7- Motherhood in a very individualistic oriented society is more challenging
A lot of Lebanese women dont realise that motherhood is going to be made of sacrifices and prefer to give up right from the beginning. They refuse to breastfeed, to wake up at night and prefer to hire helpers who will do all the hard work.
They are not even interested in their pregnancies and only rely on the doctor opinion. It seems like having a kid is a burden and cannot be a source of pleasure. They are afraid of getting fat, tired, of losing their job. For all these reasons, they don’t live their motherhood fully. Kids of course suffer from this behaviour and develop emotional issues or they develop a privileged relationship with the helper that will “save” them emotionnally.
8 -Women become pregnant under the pressure of society
In Lebanon, families put a lot of pressure on women so they get pregnant and before they are even ready.
Yet we are never really ready to become mothers, we should at least decide it and have the right to say without being judged : I don’t want kids.
Today, many mums get pregnant and realise after giving birth that they were not ready. That they would have wished to know how much hard work it is.
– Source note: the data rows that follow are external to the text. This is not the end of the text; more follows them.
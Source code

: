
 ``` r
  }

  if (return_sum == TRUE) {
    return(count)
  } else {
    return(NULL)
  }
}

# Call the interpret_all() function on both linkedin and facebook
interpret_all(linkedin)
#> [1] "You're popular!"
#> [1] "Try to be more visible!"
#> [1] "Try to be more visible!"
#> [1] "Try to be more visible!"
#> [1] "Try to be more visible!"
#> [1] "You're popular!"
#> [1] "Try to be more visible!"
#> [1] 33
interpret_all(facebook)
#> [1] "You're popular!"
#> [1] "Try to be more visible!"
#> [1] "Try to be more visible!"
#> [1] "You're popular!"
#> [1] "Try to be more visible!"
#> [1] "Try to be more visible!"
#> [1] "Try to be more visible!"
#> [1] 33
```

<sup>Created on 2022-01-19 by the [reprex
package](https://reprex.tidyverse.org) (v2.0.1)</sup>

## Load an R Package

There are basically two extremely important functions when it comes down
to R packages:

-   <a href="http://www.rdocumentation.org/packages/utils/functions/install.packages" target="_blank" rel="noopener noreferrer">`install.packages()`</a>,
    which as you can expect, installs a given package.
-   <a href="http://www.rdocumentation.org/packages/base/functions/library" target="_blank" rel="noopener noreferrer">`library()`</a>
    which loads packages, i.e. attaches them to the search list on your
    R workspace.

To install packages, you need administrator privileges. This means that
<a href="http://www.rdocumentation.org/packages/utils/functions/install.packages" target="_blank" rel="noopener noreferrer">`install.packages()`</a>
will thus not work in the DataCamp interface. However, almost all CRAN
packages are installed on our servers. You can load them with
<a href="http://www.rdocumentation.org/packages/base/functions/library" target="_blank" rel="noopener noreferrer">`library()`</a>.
9 – Moms intuition is not respected &; there is too much information
As my friend Emilie Thomas puts it beautifully :” We need a more organic and intuitive world… a world where we trust and follow moms’ intuition and babies’ lead… There’s too much information, we are more virtual than ever… We need more flesh and blood and bones, and we need to believe that our mind, brain, spirit, whatever you call it, can be connected to the body and listen to it”.
10- Motherhood became a business
Because we have no parks, the only way sometimes is to take our kids to malls.
Malls….As if motherhood was not already a whole business.
When did we forget to live simply?
How did generations of people live without all these waste of plastic that only make our garbage bigger?
Yesterday I was in a shop for mums and babies and was wondering what I would buy. Nothing popped in my mind.
I needed NOTHING.
Unfortunately, we are many to think that we have to ruin ourselves in order to be good mums. We spend tons of money on details and things they will never use. We have stopped to live simply. We need that special bag, and that special bottle, and that special spoon and that special blanket. We don’t realise we are spending our money uselessly and spoiling our environment for meaningless things. So many toys are bought for kids before they even explore their surrounding ! Why? Isn’t the world already amazing and big to explore? Why do we need to keep buying and buying things ? To achieve what? A glimpse of happiness and meaning?